═══ Working data ═══

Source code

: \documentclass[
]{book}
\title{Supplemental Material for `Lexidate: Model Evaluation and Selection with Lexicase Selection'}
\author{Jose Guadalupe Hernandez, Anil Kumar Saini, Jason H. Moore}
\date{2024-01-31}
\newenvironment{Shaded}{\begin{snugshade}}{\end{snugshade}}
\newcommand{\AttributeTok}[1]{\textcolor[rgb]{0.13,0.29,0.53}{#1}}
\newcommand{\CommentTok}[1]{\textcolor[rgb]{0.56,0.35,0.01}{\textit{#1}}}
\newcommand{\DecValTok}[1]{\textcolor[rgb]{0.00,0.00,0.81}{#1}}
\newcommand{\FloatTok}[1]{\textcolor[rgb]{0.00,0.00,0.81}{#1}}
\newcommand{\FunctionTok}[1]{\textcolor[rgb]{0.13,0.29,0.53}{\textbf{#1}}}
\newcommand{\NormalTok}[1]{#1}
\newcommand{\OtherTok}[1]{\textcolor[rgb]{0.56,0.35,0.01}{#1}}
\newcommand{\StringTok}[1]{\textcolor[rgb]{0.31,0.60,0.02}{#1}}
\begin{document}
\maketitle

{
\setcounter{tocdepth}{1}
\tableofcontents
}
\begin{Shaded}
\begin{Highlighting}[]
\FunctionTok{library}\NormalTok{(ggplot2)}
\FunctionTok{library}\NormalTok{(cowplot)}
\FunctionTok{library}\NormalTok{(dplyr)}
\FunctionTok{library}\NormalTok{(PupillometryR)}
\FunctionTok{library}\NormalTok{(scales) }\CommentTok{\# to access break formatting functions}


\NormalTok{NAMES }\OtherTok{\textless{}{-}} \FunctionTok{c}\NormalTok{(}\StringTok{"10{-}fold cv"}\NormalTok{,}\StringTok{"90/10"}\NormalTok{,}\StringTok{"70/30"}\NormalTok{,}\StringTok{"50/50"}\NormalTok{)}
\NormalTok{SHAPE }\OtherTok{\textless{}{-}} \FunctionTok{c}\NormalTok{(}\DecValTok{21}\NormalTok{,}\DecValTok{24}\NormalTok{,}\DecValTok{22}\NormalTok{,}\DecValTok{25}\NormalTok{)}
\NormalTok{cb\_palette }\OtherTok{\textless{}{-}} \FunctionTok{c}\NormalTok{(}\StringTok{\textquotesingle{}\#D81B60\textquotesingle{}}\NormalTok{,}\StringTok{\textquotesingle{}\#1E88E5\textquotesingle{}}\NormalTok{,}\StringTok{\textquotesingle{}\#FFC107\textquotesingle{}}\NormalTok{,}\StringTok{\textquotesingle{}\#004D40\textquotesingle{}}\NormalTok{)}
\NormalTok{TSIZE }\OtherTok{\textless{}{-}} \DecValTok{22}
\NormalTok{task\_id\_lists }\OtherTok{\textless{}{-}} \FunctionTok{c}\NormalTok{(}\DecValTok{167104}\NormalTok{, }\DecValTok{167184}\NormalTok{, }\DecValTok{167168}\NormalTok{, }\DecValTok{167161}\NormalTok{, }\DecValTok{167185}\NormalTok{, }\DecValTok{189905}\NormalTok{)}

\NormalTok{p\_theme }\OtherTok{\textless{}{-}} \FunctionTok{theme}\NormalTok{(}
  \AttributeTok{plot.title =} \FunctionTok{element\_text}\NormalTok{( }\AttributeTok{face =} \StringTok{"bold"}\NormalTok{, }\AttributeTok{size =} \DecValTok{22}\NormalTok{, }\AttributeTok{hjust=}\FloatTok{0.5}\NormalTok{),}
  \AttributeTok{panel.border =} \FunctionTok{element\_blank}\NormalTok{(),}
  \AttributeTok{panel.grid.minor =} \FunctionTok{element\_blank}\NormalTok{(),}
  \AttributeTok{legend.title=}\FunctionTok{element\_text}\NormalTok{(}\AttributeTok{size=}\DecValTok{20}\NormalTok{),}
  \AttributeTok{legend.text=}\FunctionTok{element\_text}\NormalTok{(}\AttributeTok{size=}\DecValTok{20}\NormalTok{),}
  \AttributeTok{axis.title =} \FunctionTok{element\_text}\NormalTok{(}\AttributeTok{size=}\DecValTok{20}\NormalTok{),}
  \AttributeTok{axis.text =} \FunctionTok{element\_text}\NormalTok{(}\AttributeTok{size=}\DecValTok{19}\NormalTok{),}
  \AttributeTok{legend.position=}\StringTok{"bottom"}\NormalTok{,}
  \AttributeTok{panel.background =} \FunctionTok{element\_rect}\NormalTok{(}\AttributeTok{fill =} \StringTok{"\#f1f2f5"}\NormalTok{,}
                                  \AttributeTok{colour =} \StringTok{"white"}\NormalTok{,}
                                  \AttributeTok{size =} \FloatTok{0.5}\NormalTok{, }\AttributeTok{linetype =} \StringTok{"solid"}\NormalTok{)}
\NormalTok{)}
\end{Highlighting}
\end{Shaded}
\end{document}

═══
═══ Working data ═══

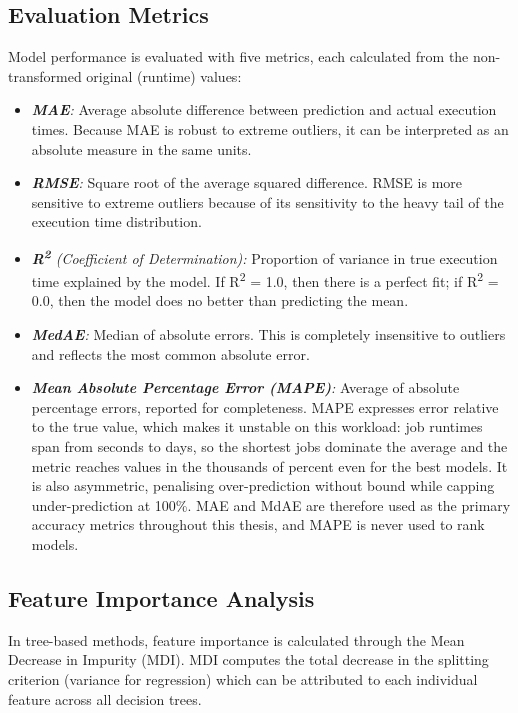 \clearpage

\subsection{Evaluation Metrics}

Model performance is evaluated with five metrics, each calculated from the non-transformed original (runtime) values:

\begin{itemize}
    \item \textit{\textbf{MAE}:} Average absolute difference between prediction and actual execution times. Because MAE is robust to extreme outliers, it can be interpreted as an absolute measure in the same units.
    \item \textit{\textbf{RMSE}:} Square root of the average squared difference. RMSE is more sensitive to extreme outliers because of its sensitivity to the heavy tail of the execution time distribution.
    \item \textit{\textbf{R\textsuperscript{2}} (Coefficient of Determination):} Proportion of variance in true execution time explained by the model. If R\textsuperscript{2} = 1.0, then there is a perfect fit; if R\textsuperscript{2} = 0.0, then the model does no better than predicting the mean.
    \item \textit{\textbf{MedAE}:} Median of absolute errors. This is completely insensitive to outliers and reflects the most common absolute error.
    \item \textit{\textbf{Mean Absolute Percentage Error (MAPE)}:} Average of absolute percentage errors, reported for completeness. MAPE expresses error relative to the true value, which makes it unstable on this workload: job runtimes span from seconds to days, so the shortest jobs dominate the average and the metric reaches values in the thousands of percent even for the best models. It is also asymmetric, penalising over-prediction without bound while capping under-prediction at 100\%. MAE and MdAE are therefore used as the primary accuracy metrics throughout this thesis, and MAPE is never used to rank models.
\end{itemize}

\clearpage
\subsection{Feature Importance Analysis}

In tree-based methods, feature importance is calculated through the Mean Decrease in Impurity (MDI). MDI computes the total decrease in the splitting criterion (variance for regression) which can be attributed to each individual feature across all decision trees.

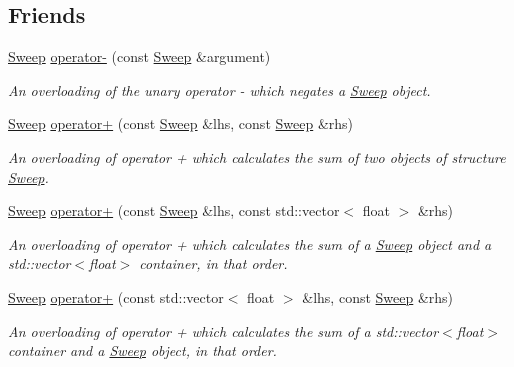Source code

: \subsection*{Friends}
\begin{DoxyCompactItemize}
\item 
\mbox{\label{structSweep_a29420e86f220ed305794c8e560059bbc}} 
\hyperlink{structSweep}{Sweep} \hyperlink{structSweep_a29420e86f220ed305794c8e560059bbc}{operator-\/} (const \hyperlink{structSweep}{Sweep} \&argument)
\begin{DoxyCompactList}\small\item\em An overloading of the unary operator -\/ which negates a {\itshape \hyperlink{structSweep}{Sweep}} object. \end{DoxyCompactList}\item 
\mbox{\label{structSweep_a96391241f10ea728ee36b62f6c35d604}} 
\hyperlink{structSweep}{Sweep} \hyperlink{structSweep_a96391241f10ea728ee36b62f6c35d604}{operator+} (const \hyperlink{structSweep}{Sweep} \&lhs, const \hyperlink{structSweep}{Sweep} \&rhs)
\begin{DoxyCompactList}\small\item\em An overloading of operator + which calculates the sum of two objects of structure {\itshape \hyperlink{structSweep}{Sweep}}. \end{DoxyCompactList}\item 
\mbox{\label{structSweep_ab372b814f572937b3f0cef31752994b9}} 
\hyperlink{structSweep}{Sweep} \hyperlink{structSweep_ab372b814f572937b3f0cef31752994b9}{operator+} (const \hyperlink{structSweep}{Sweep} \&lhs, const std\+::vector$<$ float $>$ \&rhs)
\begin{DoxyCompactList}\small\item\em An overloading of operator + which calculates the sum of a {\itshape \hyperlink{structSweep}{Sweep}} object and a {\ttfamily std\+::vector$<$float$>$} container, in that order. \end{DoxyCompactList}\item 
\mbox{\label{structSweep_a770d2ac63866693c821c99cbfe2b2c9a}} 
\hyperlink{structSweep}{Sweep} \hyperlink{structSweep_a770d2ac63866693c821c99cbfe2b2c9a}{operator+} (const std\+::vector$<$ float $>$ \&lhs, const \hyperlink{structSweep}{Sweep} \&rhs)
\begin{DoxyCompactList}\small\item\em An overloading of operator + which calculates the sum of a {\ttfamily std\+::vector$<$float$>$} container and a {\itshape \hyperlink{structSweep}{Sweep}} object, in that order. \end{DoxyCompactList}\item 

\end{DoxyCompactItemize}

═══
═══ Working data ═══

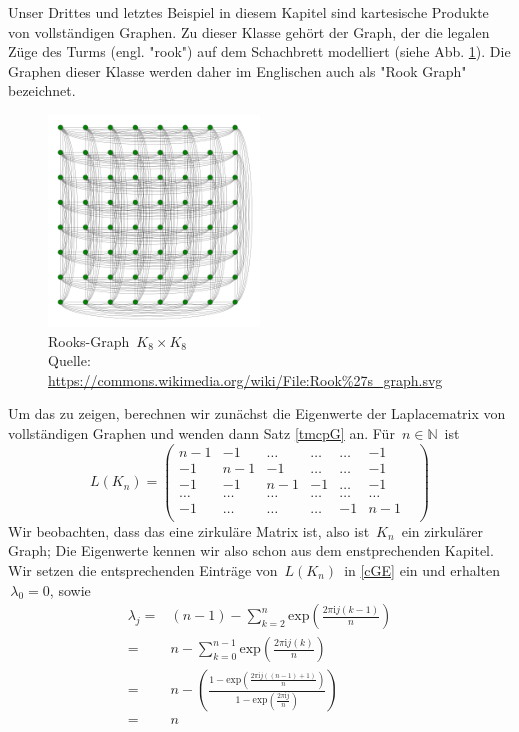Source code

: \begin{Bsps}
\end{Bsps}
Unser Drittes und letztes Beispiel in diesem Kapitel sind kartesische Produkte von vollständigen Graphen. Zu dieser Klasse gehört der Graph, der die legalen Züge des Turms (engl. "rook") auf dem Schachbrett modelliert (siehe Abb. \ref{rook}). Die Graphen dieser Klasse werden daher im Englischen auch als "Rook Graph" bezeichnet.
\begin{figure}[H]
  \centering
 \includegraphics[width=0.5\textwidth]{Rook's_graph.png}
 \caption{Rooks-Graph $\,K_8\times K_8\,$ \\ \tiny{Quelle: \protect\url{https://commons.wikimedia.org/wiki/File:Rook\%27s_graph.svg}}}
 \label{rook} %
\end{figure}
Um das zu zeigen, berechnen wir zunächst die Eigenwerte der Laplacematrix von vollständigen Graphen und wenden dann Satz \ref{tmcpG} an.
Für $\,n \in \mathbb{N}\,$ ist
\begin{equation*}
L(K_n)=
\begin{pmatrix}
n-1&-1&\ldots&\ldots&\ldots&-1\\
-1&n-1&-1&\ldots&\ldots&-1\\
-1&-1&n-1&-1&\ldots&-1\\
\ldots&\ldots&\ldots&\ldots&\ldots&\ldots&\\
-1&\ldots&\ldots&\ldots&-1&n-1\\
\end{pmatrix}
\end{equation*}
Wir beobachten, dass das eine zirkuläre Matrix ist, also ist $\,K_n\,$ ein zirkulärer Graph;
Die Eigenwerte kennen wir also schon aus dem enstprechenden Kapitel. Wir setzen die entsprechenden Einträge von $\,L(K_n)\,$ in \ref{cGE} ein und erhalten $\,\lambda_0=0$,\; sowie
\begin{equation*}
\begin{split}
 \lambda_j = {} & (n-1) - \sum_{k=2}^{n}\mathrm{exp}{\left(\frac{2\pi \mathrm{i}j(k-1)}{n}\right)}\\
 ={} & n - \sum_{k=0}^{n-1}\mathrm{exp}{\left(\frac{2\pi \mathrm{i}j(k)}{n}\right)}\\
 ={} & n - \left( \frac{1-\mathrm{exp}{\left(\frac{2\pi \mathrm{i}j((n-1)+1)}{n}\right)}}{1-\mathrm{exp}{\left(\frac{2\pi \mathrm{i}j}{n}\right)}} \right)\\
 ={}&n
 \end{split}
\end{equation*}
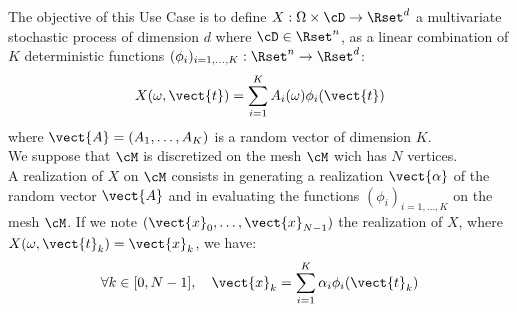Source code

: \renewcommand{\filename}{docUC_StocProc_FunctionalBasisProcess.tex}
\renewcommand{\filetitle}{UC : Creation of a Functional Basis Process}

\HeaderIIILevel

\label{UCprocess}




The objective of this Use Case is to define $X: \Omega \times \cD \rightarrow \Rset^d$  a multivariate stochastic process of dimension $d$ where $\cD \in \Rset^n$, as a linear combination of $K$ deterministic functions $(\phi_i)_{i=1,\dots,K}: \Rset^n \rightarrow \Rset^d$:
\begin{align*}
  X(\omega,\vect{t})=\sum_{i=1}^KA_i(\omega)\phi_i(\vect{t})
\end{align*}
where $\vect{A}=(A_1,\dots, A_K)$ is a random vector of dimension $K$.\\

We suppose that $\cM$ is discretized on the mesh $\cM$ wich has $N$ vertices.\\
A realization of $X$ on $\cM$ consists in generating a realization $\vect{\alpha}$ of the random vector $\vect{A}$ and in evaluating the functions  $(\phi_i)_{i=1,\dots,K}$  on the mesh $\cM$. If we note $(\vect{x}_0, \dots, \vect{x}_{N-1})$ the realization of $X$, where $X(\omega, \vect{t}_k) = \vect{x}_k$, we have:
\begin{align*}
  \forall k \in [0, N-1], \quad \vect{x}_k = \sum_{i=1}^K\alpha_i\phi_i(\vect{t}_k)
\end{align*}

═══

What to produce: Which of the lines above hold the string "dimension"? Pick each of them out.

The completed task:
The objective of this Use Case is to define $X: \Omega \times \cD \rightarrow \Rset^d$  a multivariate stochastic process of dimension $d$ where $\cD \in \Rset^n$, as a linear combination of $K$ deterministic functions $(\phi_i)_{i=1,\dots,K}: \Rset^n \rightarrow \Rset^d$:
where $\vect{A}=(A_1,\dots, A_K)$ is a random vector of dimension $K$.\\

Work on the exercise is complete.